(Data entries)
────────
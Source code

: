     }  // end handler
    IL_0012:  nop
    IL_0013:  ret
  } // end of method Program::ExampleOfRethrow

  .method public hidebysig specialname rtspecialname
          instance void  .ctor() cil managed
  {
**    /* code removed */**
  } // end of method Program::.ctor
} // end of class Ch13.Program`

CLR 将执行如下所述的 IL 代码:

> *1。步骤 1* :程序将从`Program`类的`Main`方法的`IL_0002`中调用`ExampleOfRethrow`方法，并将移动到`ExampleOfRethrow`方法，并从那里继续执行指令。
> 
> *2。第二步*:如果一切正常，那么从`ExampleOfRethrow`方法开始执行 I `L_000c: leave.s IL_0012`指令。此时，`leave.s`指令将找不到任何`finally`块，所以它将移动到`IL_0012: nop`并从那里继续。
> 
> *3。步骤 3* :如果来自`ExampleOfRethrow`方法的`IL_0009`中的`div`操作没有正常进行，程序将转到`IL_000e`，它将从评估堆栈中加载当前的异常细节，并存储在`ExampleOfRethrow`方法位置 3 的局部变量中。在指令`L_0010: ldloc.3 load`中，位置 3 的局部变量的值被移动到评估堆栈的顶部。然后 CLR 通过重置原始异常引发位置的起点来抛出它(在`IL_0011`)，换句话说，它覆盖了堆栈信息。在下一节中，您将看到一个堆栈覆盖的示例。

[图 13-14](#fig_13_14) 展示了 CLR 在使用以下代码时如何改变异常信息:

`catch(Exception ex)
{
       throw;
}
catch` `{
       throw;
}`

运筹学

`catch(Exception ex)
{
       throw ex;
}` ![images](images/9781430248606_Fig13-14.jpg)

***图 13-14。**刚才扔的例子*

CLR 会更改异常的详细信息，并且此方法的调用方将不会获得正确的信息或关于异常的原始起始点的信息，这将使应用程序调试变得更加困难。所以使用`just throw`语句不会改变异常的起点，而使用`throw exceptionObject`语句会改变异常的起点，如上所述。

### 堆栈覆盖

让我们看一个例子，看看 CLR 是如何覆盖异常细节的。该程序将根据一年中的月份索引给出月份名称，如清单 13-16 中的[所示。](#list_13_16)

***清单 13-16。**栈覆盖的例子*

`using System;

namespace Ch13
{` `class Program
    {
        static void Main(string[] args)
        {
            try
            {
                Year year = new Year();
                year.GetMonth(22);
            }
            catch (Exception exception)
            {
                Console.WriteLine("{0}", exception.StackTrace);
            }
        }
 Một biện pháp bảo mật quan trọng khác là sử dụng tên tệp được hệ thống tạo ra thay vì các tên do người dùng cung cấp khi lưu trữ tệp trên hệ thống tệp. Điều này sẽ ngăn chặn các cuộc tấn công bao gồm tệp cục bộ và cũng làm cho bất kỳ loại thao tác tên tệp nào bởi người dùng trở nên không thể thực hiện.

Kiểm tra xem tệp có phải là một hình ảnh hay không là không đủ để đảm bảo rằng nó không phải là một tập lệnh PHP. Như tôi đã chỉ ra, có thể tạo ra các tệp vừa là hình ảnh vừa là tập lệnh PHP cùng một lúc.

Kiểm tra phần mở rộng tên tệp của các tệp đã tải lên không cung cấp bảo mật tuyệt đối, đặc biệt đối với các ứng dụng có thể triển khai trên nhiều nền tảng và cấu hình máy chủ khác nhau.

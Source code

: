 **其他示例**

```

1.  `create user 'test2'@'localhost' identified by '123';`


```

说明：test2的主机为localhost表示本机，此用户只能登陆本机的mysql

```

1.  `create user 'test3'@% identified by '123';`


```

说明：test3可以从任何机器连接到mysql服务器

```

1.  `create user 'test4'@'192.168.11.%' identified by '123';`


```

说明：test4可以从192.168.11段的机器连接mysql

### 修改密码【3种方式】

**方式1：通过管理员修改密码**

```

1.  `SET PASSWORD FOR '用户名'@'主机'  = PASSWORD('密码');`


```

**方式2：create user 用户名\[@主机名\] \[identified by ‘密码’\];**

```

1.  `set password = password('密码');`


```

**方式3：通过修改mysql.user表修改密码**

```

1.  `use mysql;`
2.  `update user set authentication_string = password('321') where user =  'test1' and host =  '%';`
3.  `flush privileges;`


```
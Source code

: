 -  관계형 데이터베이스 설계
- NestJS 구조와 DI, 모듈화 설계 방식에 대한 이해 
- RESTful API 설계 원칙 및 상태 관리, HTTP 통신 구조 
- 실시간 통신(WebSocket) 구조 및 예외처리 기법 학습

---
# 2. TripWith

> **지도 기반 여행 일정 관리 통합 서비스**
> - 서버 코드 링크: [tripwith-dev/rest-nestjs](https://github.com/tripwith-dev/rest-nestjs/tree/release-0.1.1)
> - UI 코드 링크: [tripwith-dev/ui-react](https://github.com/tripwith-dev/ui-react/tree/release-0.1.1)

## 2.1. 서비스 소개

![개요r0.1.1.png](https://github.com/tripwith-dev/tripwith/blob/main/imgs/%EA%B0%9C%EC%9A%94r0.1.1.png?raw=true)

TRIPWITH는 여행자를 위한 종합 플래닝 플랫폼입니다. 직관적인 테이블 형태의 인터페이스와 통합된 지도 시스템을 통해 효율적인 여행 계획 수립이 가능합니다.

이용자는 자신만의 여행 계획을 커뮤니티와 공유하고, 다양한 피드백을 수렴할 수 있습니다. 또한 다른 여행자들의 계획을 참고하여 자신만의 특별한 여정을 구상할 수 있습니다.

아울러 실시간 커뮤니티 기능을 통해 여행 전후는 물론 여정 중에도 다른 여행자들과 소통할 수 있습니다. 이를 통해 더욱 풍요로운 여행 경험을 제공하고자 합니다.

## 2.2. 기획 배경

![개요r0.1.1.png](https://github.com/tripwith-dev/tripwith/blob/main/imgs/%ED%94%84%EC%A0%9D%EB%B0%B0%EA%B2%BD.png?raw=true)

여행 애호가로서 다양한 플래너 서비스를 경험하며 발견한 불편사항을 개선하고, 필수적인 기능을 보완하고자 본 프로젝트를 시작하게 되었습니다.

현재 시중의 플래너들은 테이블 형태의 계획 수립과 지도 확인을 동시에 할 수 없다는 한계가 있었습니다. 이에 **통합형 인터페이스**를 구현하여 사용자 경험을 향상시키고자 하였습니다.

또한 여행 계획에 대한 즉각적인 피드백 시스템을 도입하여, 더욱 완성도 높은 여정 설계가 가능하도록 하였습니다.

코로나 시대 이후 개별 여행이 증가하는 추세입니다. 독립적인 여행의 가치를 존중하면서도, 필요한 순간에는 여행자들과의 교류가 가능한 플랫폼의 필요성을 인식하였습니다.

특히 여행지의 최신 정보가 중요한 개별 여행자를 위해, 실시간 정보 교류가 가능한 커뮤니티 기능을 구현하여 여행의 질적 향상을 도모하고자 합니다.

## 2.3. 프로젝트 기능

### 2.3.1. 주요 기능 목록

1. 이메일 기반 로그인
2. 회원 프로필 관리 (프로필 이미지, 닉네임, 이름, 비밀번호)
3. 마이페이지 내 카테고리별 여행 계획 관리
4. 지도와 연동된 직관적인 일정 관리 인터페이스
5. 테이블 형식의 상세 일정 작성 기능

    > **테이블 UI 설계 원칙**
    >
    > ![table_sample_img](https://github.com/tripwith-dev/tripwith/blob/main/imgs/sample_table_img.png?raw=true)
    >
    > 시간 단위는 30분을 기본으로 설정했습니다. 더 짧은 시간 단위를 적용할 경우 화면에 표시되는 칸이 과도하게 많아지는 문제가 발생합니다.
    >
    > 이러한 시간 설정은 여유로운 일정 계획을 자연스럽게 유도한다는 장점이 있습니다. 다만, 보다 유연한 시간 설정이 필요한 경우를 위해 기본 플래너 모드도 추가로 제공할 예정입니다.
────────
EXERCISE AIM | Reproduce only the lines above spanning from the line containing "说明：test4可以从192.168.11段的机器连接mysql" through the line containing "이용자는 자신만의 여행", word for word.

PROBLEM SOLUTION |
说明：test4可以从192.168.11段的机器连接mysql

### 修改密码【3种方式】

**方式1：通过管理员修改密码**

```

1.  `SET PASSWORD FOR '用户名'@'主机'  = PASSWORD('密码');`


```

**方式2：create user 用户名\[@主机名\] \[identified by ‘密码’\];**

```

1.  `set password = password('密码');`


```

**方式3：通过修改mysql.user表修改密码**

```

1.  `use mysql;`
2.  `update user set authentication_string = password('321') where user =  'test1' and host =  '%';`
3.  `flush privileges;`


```
Source code

: -  관계형 데이터베이스 설계
- NestJS 구조와 DI, 모듈화 설계 방식에 대한 이해 
- RESTful API 설계 원칙 및 상태 관리, HTTP 통신 구조 
- 실시간 통신(WebSocket) 구조 및 예외처리 기법 학습

---
# 2. TripWith

> **지도 기반 여행 일정 관리 통합 서비스**
> - 서버 코드 링크: [tripwith-dev/rest-nestjs](https://github.com/tripwith-dev/rest-nestjs/tree/release-0.1.1)
> - UI 코드 링크: [tripwith-dev/ui-react](https://github.com/tripwith-dev/ui-react/tree/release-0.1.1)

## 2.1. 서비스 소개

![개요r0.1.1.png](https://github.com/tripwith-dev/tripwith/blob/main/imgs/%EA%B0%9C%EC%9A%94r0.1.1.png?raw=true)

TRIPWITH는 여행자를 위한 종합 플래닝 플랫폼입니다. 직관적인 테이블 형태의 인터페이스와 통합된 지도 시스템을 통해 효율적인 여행 계획 수립이 가능합니다.

이용자는 자신만의 여행 계획을 커뮤니티와 공유하고, 다양한 피드백을 수렴할 수 있습니다. 또한 다른 여행자들의 계획을 참고하여 자신만의 특별한 여정을 구상할 수 있습니다.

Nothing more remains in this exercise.